FBI Retracts Image of Man Wrongly Identified as Cleveland, TX Murder Suspect, Other Mistakes Made

(AP Photo/Michael Dwyer)

A manhunt is underway searching for a suspect in the murder of five people, including a child, at a Cleveland, Texas home. The suspect is a 38-year-old man named Francisco Oropesa who is accused of attacking after neighbors asked him to stop firing his rifles outdoors, on Friday. Now, there are more than 200 law enforcement officers participating in the effort to capture the evading suspect, including door-to-door canvassing and putting up Spanish-language billboards.


RedState covered this story in detail, here: Five Killed in Texas Shooting, Police Are Searching for the Shooter, and the Gun Grabbers for a Reason to Look Away

Texas Governor Greg Abbott (R) has offered a $50,000 reward for information about Oropesa, along with local officials and the FBI chipping in rewards bringing the total to $80,000. The FBI warns that Opopresa is considered to be armed and dangerous and should not be approached.

Francisco Oropeza, shooting suspect. (Credit: ABC 13)

Unfortunately, there have been some mistakes made in this case. The most innocuous error was that the initial reports by authorities stated the youngest victim, Daniel Guzman, was eight years old, which has since been clarified to reflect that he was nine years old.

The next public blunder came from Governor Abbott, when he announced the Rewards on Sunday in a statement, followed by a tweet. In his press release, the governor referenced the victims as five illegal immigrants. The Governor received criticism for mentioning their immigration status at all, but beyond that, his statement was not fully accurate. Carlos Eduardo Espina, a man identifying as an immigration activist, posted the ID card of one of the female victims, Diana Velasquez Alvarado, showing that she was a legal Permanent Resident of the United States since 2021. The fact-checking feature on Twitter, known as Community Notes, has added context to the Governor’s statement.

On Monday, Abbott’s office issued a second statement, acknowledging the error:


We’ve since learned that at least one of the victims may have been in the United States legally. We regret if the information was incorrect and detracted from the important goal of finding and arresting the criminal.

As Title 42 is set to expire next month, political tensions run high over the migrant crisis at the border. Outgoing Chicago Mayor Lightfoot Waxes Hypocritical at Texas Gov. Abbott About ‘Dangerous’ Illegals

The father of the nine-year-old victim Daniel Guzman and husband of victim Sonia Guzman has started a fundraiser to repatriate the bodies of his wife and son to their native country of Honduras. The family has exceeded their initial goal and is working with a consulate to make arrangements.

The most concerning mistake that transpired happened when the Houston area FBI revealed that they had published an incorrect image of another man that they purported to be the suspect, Oropesa.

The FBI Houston wrote:

An incorrect image of Francisco Oropeza with a blue backdrop was mistakenly disseminated earlier today. That image has since been removed from FBI social media accounts. Please do not use that photo. Law enforcement agencies continue the search for Oropeza.
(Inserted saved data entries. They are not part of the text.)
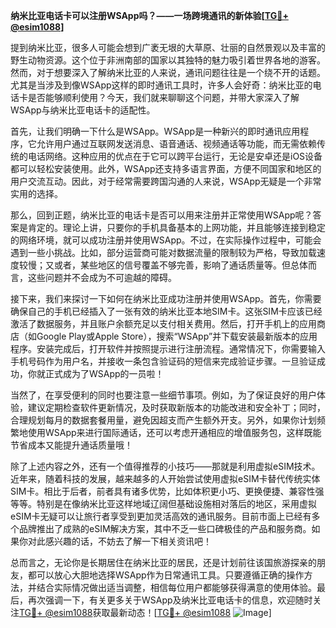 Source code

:**纳米比亚电话卡可以注册WSApp吗？——一场跨境通讯的新体验[[TG💪+ @esim1088](https://t.me/s/esim1088)]**

提到纳米比亚，很多人可能会想到广袤无垠的大草原、壮丽的自然景观以及丰富的野生动物资源。这个位于非洲南部的国家以其独特的魅力吸引着世界各地的游客。然而，对于想要深入了解纳米比亚的人来说，通讯问题往往是一个绕不开的话题。尤其是当涉及到像WSApp这样的即时通讯工具时，许多人会好奇：纳米比亚的电话卡是否能够顺利使用？今天，我们就来聊聊这个问题，并带大家深入了解WSApp与纳米比亚电话卡的适配性。

首先，让我们明确一下什么是WSApp。WSApp是一种新兴的即时通讯应用程序，它允许用户通过互联网发送消息、语音通话、视频通话等功能，而无需依赖传统的电话网络。这种应用的优点在于它可以跨平台运行，无论是安卓还是iOS设备都可以轻松安装使用。此外，WSApp还支持多语言界面，方便不同国家和地区的用户交流互动。因此，对于经常需要跨国沟通的人来说，WSApp无疑是一个非常实用的选择。

那么，回到正题，纳米比亚的电话卡是否可以用来注册并正常使用WSApp呢？答案是肯定的。理论上讲，只要你的手机具备基本的上网功能，并且能够连接到稳定的网络环境，就可以成功注册并使用WSApp。不过，在实际操作过程中，可能会遇到一些小挑战。比如，部分运营商可能对数据流量的限制较为严格，导致加载速度较慢；又或者，某些地区的信号覆盖不够完善，影响了通话质量等。但总体而言，这些问题并不会成为不可逾越的障碍。

接下来，我们来探讨一下如何在纳米比亚成功注册并使用WSApp。首先，你需要确保自己的手机已经插入了一张有效的纳米比亚本地SIM卡。这张SIM卡应该已经激活了数据服务，并且账户余额充足以支付相关费用。然后，打开手机上的应用商店（如Google Play或Apple Store），搜索“WSApp”并下载安装最新版本的应用程序。安装完成后，打开软件并按照提示进行注册流程。通常情况下，你需要输入手机号码作为用户名，并接收一条包含验证码的短信来完成验证步骤。一旦验证成功，你就正式成为了WSApp的一员啦！

当然了，在享受便利的同时也要注意一些细节事项。例如，为了保证良好的用户体验，建议定期检查软件更新情况，及时获取新版本的功能改进和安全补丁；同时，合理规划每月的数据套餐用量，避免因超支而产生额外开支。另外，如果你计划频繁地使用WSApp来进行国际通话，还可以考虑开通相应的增值服务包，这样既能节省成本又能提升通话质量哦！

除了上述内容之外，还有一个值得推荐的小技巧——那就是利用虚拟eSIM技术。近年来，随着科技的发展，越来越多的人开始尝试使用虚拟eSIM卡替代传统实体SIM卡。相比于后者，前者具有诸多优势，比如体积更小巧、更换便捷、兼容性强等等。特别是在像纳米比亚这样地域辽阔但基础设施相对落后的地区，采用虚拟eSIM卡无疑可以让旅行者享受到更加灵活高效的通讯服务。目前市面上已经有多个品牌推出了成熟的eSIM解决方案，其中不乏一些口碑极佳的产品和服务商。如果你对此感兴趣的话，不妨去了解一下相关资讯吧！

总而言之，无论你是长期居住在纳米比亚的居民，还是计划前往该国旅游探亲的朋友，都可以放心大胆地选择WSApp作为日常通讯工具。只要遵循正确的操作方法，并结合实际情况做出适当调整，相信每位用户都能够获得满意的使用体验。最后，再次强调一下，有关更多关于WSApp及纳米比亚电话卡的信息，欢迎随时关注[TG💪+ @esim1088](https://t.me/s/esim1088)获取最新动态！[[TG💪+ @esim1088](https://t.me/s/esim1088) ![Image](https://i.postimg.cc/4NQfJmqS/Snipaste-2025-05-13-00-14-12.png)]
A social media user, Jesus Javier Pimentel, commented on the FBI Houston’s Twitter post, claiming that the photo of the wrongly accused man is his brother, who is a family man. Pimentel noted that it is damaging to a person to incorrectly publish their photo, accusing them of five murders. Pimentel went on to claim the photo used of his brother was not a mugshot, but a photo from his commercial driver’s license.
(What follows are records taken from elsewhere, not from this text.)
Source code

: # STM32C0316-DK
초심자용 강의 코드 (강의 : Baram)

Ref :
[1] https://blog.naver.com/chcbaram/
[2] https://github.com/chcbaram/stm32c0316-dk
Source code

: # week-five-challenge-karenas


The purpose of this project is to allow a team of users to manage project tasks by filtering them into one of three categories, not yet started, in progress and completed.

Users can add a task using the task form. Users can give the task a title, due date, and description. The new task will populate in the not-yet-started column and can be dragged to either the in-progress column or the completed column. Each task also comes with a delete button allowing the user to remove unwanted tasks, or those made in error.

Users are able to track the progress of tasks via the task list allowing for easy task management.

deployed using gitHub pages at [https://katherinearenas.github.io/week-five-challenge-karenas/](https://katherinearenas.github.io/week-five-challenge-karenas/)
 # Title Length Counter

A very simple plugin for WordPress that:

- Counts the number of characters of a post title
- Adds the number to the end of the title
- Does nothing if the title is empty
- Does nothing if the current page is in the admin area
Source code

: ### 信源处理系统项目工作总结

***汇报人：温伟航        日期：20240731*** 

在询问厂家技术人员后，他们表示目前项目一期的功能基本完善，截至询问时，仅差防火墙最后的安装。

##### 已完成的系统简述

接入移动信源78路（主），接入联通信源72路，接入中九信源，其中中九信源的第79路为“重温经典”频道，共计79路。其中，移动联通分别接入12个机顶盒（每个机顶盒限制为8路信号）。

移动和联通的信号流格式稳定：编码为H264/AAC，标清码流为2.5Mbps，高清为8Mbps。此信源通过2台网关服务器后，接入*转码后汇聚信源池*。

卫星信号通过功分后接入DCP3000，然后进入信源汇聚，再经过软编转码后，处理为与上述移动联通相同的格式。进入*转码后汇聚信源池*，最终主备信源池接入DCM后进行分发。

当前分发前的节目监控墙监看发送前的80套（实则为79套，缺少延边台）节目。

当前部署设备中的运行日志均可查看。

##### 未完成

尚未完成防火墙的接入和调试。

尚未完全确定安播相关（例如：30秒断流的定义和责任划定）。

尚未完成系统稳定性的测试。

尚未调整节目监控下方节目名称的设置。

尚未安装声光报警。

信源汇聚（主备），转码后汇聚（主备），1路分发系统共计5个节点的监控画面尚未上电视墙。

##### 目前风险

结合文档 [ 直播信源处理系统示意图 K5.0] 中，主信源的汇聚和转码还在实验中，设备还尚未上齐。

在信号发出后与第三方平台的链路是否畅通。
About an hour after FBI Houston responded to using the wrong image and attributing it to the suspect, they made another clarification regarding the spelling of the suspect’s name, writing:

Going forward, the subject’s last name will be spelled “Oropesa” to better reflect his identity in law enforcement systems. This remains a fluid investigation.

But, this is not the first instance of the FBI “getting the wrong guy” this month. On April 5, during a downtown Boston training operation in collaboration with the Department of Defense, the agency breached the wrong hotel room, detaining a civilian instead of the intended role-playing actor. The civilian was a Delta Airline pilot, who was cuffed, interrogated, and put into a shower before law enforcement realized their mistake and released him.
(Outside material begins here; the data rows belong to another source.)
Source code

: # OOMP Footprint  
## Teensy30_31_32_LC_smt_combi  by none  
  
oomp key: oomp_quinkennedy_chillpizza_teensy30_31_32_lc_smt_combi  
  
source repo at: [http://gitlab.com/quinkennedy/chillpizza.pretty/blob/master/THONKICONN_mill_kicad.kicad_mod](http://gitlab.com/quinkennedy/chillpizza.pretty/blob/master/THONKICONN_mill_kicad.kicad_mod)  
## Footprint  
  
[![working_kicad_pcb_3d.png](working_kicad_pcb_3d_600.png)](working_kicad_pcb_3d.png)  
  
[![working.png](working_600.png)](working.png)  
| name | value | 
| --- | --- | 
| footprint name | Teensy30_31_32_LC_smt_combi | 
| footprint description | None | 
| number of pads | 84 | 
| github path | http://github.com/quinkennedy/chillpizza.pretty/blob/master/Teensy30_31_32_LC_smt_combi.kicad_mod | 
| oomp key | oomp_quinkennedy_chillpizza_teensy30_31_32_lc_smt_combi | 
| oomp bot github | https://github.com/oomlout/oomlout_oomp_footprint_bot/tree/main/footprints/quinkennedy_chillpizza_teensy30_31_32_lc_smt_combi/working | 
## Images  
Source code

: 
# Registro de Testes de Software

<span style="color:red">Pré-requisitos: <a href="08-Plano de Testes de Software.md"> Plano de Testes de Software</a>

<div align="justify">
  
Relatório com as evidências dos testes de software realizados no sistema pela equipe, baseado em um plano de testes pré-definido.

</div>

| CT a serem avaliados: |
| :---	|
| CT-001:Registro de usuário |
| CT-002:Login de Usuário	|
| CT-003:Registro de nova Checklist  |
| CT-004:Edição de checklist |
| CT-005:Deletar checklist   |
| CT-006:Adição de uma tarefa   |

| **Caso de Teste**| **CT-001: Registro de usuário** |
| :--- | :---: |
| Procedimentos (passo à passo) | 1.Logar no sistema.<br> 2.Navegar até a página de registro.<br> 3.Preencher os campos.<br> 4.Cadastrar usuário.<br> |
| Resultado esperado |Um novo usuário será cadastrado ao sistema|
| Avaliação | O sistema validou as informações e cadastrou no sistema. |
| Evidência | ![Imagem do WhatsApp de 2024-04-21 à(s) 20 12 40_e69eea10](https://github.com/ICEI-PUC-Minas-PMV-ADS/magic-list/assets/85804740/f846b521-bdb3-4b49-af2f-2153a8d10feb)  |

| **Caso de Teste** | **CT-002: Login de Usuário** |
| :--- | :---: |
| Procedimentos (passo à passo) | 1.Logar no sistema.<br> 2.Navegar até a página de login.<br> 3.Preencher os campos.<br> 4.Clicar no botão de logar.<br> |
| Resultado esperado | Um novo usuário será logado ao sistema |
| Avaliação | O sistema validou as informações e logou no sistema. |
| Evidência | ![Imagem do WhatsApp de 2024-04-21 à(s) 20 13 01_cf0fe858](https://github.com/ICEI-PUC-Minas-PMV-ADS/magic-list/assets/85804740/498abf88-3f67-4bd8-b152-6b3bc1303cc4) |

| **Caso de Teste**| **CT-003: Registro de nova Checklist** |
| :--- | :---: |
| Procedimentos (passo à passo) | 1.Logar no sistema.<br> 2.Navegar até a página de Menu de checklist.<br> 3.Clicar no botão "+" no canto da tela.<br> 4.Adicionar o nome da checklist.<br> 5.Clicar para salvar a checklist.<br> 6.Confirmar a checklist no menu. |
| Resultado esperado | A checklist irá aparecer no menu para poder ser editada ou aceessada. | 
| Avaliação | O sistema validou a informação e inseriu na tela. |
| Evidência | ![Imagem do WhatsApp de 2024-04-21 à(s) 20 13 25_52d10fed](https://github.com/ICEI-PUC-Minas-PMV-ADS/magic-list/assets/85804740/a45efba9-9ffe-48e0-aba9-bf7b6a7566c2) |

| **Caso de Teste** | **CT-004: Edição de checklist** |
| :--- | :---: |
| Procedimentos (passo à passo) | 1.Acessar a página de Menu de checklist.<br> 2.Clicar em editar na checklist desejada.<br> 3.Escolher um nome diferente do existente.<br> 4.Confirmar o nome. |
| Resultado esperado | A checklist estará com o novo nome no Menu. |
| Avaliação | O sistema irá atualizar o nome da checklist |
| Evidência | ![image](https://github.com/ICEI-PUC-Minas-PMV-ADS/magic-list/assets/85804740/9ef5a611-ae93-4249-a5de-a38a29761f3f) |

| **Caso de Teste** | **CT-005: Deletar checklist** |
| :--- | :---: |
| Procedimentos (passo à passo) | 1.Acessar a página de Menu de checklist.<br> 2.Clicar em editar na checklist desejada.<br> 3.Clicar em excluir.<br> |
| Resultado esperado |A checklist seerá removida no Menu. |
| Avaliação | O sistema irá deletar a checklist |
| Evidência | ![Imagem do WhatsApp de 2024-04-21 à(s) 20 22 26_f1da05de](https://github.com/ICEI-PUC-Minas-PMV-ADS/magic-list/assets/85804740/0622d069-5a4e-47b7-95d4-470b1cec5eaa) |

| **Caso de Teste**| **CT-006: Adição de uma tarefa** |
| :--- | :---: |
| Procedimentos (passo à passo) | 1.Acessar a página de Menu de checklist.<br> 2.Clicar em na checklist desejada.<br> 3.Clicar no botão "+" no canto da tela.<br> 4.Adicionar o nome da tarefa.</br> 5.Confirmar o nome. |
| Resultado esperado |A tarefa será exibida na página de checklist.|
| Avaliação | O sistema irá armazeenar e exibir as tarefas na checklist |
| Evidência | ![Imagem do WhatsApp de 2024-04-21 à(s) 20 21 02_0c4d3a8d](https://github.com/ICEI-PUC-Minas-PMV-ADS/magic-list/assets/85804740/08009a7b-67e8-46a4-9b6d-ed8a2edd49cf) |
The FBI made the following statement:

Based on inaccurate information, they were mistakenly sent to the wrong room and detained an individual, not the intended role-player.

An investigation into the incident will be led by US Army Special Operations.

While the public supports every effort to capture the evading murder suspect, it’s also worth noting that several individuals became victims of the agency’s incompetence recently. The thing about law enforcement is: When you do it, make sure you do it right.